Action item – A complete and exact copy of the data below is required.
START Input data
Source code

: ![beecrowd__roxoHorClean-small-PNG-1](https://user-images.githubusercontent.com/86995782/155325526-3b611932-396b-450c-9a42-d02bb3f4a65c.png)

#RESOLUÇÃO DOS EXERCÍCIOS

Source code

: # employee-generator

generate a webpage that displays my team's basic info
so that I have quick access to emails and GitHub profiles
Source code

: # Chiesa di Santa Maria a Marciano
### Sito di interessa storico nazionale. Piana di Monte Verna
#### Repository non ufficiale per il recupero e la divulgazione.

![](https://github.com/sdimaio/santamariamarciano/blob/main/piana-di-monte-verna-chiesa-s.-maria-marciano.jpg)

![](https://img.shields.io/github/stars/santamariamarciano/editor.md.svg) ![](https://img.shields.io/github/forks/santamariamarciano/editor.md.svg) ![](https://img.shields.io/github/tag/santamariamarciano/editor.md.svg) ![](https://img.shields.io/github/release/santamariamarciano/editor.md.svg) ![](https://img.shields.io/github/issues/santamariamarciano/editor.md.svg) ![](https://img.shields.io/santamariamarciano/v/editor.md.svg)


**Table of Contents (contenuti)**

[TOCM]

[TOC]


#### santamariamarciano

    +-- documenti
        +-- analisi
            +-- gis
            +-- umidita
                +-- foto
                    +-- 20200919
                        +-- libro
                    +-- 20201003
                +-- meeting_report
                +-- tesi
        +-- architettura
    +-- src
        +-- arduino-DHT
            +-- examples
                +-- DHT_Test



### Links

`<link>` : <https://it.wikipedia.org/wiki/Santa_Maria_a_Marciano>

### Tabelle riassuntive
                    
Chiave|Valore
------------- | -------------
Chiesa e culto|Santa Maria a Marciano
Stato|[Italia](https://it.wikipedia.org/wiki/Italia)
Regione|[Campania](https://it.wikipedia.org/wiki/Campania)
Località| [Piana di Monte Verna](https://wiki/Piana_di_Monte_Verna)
END Input data
Output of the exercise –
Source code

: ![beecrowd__roxoHorClean-small-PNG-1](https://user-images.githubusercontent.com/86995782/155325526-3b611932-396b-450c-9a42-d02bb3f4a65c.png)

#RESOLUÇÃO DOS EXERCÍCIOS

Source code

: # employee-generator

generate a webpage that displays my team's basic info
so that I have quick access to emails and GitHub profiles
Source code

: # Chiesa di Santa Maria a Marciano
### Sito di interessa storico nazionale. Piana di Monte Verna
#### Repository non ufficiale per il recupero e la divulgazione.

![](https://github.com/sdimaio/santamariamarciano/blob/main/piana-di-monte-verna-chiesa-s.-maria-marciano.jpg)

![](https://img.shields.io/github/stars/santamariamarciano/editor.md.svg) ![](https://img.shields.io/github/forks/santamariamarciano/editor.md.svg) ![](https://img.shields.io/github/tag/santamariamarciano/editor.md.svg) ![](https://img.shields.io/github/release/santamariamarciano/editor.md.svg) ![](https://img.shields.io/github/issues/santamariamarciano/editor.md.svg) ![](https://img.shields.io/santamariamarciano/v/editor.md.svg)


**Table of Contents (contenuti)**

[TOCM]

[TOC]


#### santamariamarciano

    +-- documenti
        +-- analisi
            +-- gis
            +-- umidita
                +-- foto
                    +-- 20200919
                        +-- libro
                    +-- 20201003
                +-- meeting_report
                +-- tesi
        +-- architettura
    +-- src
        +-- arduino-DHT
            +-- examples
                +-- DHT_Test



### Links

`<link>` : <https://it.wikipedia.org/wiki/Santa_Maria_a_Marciano>

### Tabelle riassuntive
                    
Chiave|Valore
------------- | -------------
Chiesa e culto|Santa Maria a Marciano
Stato|[Italia](https://it.wikipedia.org/wiki/Italia)
Regione|[Campania](https://it.wikipedia.org/wiki/Campania)
Località| [Piana di Monte Verna](https://wiki/Piana_di_Monte_Verna)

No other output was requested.